For the data below, report the number of lines that contain the string "Image" and nothing else.
┌─ INPUT
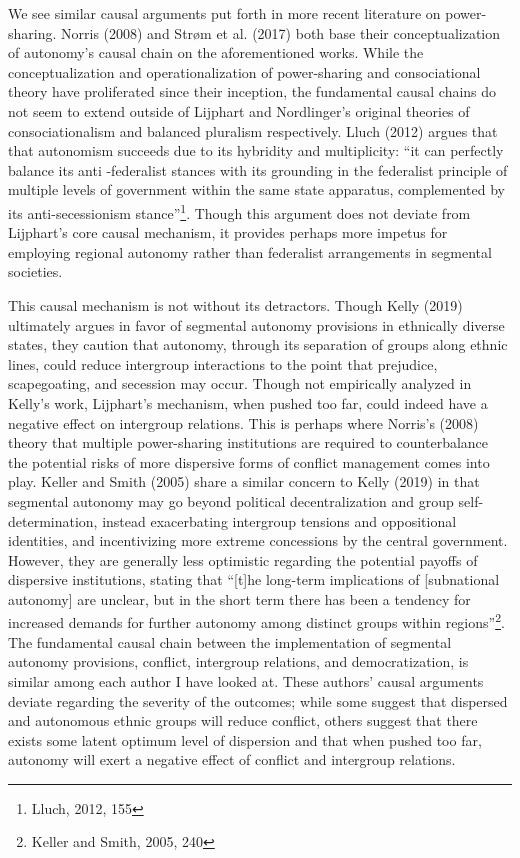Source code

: \documentclass[12pt]{article}
\begin{document}
We see similar causal arguments put forth in more recent literature on power-sharing. Norris (2008) and Strøm et al. (2017) both base their conceptualization of autonomy’s causal chain on the aforementioned works. While the conceptualization and operationalization of power-sharing and consociational theory have proliferated since their inception, the fundamental causal chains do not seem to extend outside of Lijphart and Nordlinger’s original theories of consociationalism and balanced pluralism respectively. Lluch (2012) argues that that autonomism succeeds due to its hybridity and multiplicity: “it can perfectly balance its anti -federalist stances with its grounding in the federalist principle of multiple levels of government within the same state apparatus, complemented by its anti-secessionism stance”\footnote{Lluch, 2012, 155}. Though this argument does not deviate from Lijphart’s core causal mechanism, it provides perhaps more impetus for employing regional autonomy rather than federalist arrangements in segmental societies. 

This causal mechanism is not without its detractors. Though Kelly (2019) ultimately argues in favor of segmental autonomy provisions in ethnically diverse states, they caution that autonomy, through its separation of groups along ethnic lines, could reduce intergroup interactions to the point that prejudice, scapegoating, and secession may occur. Though not empirically analyzed in Kelly’s work, Lijphart’s mechanism, when pushed too far, could indeed have a negative effect on intergroup relations. This is perhaps where Norris’s (2008) theory that multiple power-sharing institutions are required to counterbalance the potential risks of more dispersive forms of conflict management comes into play. Keller and Smith (2005) share a similar concern to Kelly (2019) in that segmental autonomy may go beyond political decentralization and group self-determination, instead exacerbating intergroup tensions and oppositional identities, and incentivizing more extreme concessions by the central government. However, they are generally less optimistic regarding the potential payoffs of dispersive institutions, stating that “[t]he long-term implications of [subnational autonomy] are unclear, but in the short term there has been a tendency for increased demands for further autonomy among distinct groups within regions”\footnote{Keller and Smith, 2005, 240}. The fundamental causal chain between the implementation of segmental autonomy provisions, conflict, intergroup relations, and democratization, is similar among each author I have looked at. These authors’ causal arguments deviate regarding the severity of the outcomes; while some suggest that dispersed and autonomous ethnic groups will reduce conflict, others suggest that there exists some latent optimum level of dispersion and that when pushed too far, autonomy will exert a negative effect of conflict and intergroup relations.  
\end{document}
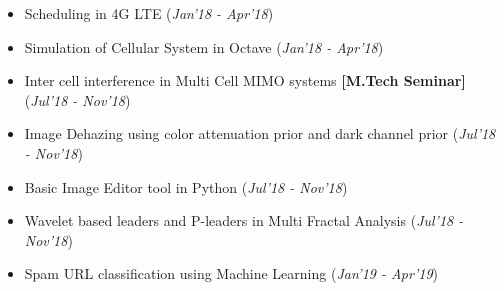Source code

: \documentclass[10pt]{article}
\begin{document}
\colorbox{bl}{}
\vspace{-0.5cm}
\begin{itemize}[leftmargin=0.4cm]


	
\item {Scheduling in 4G LTE }
\hfill{(\textit{Jan'18 - Apr'18})}\\
\vspace{-0.7cm}
	
	
\item {Simulation of Cellular System in Octave}
\hfill{(\textit{Jan'18 - Apr'18})}\\
\vspace{-0.7cm}

\item {Inter cell interference in Multi Cell MIMO systems 
} \textbf{[M.Tech Seminar]}
\hfill{(\textit{Jul'18 - Nov'18})}\\
\vspace{-0.7cm}

\item {Image Dehazing using color attenuation prior and dark channel prior 
} \hfill{(\textit{Jul'18 - Nov'18})}\\
\vspace{-0.7cm}

\item {Basic Image Editor tool in Python 
} 
\hfill{(\textit{Jul'18 - Nov'18})}\\
\vspace{-0.7cm}

\item {Wavelet based leaders and P-leaders in Multi
Fractal Analysis} 
\hfill{(\textit{Jul'18 - Nov'18})}\\
\vspace{-0.7cm}

\item {Spam URL classification using Machine Learning}
\hfill{(\textit{Jan'19 - Apr'19})}\\
\vspace{-0.5cm}



\end{itemize}
\end{document}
└─
ANSWER TO THE EXERCISE =
2